Dutch wheelchair basketball player

Mariska Beijer (born 29 June 1991) is a Dutch wheelchair basketball player.

==Career==
Beijer competed at the Paralympic Games where she won gold medals at the 2020 and 2024 games, and bronze medals at the 2012 and 2016 games.
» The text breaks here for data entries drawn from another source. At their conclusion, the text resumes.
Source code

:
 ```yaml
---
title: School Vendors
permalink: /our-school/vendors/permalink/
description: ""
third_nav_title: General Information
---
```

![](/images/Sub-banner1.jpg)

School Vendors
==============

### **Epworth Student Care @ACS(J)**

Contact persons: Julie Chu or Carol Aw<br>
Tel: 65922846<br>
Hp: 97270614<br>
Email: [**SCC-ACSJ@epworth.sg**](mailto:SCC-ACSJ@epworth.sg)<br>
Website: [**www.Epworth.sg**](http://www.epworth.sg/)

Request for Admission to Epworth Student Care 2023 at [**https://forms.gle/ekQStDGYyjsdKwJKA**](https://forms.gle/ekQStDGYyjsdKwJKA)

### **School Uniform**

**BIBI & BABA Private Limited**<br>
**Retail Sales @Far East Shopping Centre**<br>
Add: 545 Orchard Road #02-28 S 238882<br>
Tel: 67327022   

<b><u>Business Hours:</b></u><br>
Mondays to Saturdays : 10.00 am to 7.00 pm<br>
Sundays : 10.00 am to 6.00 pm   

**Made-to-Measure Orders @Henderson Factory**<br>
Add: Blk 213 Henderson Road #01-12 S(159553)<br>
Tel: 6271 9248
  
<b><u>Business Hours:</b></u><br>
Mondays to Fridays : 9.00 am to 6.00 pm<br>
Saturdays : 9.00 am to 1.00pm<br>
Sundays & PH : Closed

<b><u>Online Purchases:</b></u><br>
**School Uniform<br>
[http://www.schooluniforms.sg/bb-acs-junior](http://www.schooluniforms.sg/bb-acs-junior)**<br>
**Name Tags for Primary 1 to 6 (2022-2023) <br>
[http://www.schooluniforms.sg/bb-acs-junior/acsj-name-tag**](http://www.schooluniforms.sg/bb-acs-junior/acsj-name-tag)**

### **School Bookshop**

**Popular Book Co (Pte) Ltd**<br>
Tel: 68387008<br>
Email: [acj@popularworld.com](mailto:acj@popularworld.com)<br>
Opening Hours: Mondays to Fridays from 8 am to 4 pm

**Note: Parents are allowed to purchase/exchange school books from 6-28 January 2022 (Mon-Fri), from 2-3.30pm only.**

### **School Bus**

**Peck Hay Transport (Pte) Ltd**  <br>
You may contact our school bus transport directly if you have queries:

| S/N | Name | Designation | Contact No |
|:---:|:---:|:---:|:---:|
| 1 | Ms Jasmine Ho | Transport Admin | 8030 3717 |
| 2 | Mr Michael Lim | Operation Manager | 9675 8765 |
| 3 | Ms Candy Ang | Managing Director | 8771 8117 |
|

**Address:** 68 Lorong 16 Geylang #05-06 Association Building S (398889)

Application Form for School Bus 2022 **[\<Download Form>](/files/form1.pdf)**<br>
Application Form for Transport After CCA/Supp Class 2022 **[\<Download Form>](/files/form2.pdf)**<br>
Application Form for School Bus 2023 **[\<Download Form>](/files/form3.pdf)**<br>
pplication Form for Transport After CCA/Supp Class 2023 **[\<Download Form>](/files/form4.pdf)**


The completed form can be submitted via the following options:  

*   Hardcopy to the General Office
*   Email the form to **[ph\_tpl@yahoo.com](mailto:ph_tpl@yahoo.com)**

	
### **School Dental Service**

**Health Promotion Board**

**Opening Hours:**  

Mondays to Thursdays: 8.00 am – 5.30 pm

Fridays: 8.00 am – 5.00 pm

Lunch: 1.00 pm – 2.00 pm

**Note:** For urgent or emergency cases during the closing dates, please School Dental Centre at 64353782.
She has been part of the Netherlands team at the Wheelchair Basketball World Championships where they came 3rd at the 2014 Championship and 1st at the 2018 and 2022 Championships. She participated in the European Wheelchair Basketball Championship where the Netherlands team came first in 2013, 2017, 2019 and 2021 and 2nd in 2009, 2011 and 2015. She was also the lead scorer in 2015, 2017 and 2019.

She was shortlisted for the 2019 Team Sportswoman of the Year Award.